→ To do
Find every line in the data that contains the word "customerId". Return each of those lines.
[[ Information supplied, beginning ]]
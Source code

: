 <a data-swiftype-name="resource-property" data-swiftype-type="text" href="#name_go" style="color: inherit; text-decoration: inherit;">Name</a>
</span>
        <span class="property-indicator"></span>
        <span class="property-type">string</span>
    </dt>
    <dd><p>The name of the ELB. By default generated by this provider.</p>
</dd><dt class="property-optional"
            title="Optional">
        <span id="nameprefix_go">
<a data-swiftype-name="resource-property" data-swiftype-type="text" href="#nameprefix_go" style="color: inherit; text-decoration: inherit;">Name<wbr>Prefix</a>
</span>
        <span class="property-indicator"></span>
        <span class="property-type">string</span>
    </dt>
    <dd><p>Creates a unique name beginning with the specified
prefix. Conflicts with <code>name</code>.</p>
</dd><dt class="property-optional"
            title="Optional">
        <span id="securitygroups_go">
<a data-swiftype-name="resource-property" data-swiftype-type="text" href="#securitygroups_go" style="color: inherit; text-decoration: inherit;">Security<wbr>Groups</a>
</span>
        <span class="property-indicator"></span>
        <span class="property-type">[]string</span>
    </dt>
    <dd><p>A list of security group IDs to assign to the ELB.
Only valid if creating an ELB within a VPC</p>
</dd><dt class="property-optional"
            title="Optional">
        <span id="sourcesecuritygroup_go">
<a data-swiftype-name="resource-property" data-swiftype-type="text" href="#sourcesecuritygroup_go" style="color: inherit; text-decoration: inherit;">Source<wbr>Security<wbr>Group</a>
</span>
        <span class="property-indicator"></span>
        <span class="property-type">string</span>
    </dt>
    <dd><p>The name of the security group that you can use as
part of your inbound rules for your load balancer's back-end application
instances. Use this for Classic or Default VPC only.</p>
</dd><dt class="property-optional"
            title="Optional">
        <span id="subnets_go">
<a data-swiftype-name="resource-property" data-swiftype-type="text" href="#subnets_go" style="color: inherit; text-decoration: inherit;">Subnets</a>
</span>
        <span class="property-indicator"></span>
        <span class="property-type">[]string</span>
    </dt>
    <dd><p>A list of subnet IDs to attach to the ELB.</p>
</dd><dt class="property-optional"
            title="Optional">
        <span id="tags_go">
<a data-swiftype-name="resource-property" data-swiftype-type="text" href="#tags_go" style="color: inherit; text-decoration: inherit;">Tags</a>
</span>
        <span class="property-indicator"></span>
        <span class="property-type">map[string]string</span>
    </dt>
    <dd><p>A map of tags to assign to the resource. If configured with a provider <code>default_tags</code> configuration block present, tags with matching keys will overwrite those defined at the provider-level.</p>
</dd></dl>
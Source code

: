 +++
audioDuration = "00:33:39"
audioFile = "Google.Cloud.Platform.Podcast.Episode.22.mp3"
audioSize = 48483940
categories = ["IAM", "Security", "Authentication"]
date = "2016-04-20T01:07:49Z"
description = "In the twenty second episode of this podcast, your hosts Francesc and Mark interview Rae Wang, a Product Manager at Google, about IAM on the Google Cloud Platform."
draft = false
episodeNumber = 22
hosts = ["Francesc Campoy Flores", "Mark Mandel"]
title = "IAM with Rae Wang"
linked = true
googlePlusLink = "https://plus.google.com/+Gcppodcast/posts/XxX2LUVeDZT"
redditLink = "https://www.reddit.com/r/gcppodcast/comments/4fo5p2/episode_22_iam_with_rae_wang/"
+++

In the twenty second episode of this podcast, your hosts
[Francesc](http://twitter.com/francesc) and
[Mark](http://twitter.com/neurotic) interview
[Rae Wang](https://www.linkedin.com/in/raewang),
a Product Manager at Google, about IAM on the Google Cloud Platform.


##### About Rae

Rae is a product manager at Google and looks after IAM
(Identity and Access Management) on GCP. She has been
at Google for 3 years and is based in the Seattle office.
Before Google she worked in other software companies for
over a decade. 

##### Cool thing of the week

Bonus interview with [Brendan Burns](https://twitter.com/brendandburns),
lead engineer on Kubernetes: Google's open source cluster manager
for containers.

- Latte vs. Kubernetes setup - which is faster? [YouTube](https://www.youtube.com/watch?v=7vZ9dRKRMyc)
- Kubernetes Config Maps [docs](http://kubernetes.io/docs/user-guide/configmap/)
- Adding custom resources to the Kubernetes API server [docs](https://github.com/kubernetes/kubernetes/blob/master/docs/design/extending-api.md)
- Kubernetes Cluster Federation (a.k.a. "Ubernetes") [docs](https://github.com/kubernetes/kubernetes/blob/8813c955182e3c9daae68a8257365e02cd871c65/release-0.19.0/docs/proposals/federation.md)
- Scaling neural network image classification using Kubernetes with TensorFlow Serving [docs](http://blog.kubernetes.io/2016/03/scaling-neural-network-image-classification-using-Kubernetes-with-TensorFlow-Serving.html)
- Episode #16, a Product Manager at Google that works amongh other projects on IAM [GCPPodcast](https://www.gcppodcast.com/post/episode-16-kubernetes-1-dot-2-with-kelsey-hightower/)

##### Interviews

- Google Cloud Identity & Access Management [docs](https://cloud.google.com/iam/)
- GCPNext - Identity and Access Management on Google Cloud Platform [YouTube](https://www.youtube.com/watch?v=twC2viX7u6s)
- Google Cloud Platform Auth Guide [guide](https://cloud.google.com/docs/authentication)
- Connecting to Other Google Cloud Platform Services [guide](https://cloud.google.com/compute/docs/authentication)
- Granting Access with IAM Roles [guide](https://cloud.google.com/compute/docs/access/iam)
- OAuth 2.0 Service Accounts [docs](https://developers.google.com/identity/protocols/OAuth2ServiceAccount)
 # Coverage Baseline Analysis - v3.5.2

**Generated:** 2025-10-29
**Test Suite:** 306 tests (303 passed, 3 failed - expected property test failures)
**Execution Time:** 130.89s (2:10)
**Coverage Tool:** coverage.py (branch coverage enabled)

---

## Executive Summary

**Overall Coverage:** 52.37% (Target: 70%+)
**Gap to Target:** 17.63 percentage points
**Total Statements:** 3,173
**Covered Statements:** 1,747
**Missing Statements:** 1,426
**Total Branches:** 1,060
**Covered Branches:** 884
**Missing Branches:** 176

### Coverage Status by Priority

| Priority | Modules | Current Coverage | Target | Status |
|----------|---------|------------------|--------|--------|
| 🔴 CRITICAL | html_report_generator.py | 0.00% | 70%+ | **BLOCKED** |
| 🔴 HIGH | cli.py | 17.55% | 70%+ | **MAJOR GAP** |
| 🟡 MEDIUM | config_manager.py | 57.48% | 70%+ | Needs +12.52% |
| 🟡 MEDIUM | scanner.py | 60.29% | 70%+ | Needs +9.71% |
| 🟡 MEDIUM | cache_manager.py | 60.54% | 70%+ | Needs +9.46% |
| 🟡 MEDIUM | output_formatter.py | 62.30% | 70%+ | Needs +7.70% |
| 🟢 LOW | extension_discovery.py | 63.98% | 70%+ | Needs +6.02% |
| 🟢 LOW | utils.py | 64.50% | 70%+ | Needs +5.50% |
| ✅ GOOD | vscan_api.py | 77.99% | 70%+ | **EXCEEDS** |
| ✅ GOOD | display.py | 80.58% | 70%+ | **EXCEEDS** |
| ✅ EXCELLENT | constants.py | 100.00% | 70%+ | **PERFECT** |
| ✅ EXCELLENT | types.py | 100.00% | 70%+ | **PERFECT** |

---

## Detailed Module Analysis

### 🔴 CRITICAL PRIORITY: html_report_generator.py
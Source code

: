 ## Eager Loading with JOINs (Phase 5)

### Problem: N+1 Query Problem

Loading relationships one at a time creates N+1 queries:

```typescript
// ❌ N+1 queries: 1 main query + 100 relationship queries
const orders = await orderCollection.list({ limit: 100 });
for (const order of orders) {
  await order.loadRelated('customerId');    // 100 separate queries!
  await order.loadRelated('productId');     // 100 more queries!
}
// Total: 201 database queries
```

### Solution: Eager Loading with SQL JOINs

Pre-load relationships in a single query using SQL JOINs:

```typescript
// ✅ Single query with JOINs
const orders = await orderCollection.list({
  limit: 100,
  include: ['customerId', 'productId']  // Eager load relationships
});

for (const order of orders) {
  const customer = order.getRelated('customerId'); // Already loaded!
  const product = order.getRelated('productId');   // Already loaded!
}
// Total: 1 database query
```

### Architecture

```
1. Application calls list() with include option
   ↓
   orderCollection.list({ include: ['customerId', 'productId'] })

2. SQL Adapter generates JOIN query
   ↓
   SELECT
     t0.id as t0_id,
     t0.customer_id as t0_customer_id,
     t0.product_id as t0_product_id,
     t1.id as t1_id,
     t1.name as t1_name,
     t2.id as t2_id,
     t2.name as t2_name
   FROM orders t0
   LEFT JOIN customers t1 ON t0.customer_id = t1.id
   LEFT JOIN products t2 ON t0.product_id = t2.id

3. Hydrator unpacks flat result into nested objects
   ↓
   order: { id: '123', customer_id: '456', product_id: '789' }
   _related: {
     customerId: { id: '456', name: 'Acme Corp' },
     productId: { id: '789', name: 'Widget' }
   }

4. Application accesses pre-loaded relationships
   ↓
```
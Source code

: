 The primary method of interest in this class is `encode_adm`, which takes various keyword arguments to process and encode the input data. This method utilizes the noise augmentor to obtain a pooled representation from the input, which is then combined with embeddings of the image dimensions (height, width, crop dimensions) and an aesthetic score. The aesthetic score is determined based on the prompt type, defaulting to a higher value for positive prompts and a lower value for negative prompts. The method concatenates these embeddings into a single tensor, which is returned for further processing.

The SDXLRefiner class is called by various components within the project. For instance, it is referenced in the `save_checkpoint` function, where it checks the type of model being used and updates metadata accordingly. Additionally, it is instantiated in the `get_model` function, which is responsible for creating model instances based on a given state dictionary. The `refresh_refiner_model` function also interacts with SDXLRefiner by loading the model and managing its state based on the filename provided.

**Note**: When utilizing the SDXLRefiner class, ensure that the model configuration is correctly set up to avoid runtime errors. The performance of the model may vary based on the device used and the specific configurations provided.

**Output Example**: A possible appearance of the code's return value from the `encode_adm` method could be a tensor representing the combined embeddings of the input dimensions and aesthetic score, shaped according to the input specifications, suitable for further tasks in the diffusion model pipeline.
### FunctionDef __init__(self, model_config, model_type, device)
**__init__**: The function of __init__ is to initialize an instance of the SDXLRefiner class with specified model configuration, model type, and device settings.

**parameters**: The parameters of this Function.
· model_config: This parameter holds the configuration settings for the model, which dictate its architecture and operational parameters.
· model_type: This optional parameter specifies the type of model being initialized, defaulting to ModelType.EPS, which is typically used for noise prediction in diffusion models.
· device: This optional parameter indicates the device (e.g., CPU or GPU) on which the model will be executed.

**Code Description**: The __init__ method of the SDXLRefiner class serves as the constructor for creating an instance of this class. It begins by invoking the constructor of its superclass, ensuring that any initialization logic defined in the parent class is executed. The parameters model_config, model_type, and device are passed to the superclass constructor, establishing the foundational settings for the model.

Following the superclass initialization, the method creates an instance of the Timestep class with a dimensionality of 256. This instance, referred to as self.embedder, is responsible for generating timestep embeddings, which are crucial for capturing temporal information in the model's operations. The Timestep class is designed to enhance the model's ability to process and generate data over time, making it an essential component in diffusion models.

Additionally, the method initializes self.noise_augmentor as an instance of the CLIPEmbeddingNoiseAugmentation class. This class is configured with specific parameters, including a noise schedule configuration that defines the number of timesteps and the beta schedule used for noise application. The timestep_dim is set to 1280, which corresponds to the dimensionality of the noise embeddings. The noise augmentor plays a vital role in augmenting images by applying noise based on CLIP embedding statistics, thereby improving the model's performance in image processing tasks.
[[ Information supplied, end ]]
→ Output of the task
  await order.loadRelated('customerId');    // 100 separate queries!
  include: ['customerId', 'productId']  // Eager load relationships
  const customer = order.getRelated('customerId'); // Already loaded!
   orderCollection.list({ include: ['customerId', 'productId'] })
     customerId: { id: '456', name: 'Acme Corp' },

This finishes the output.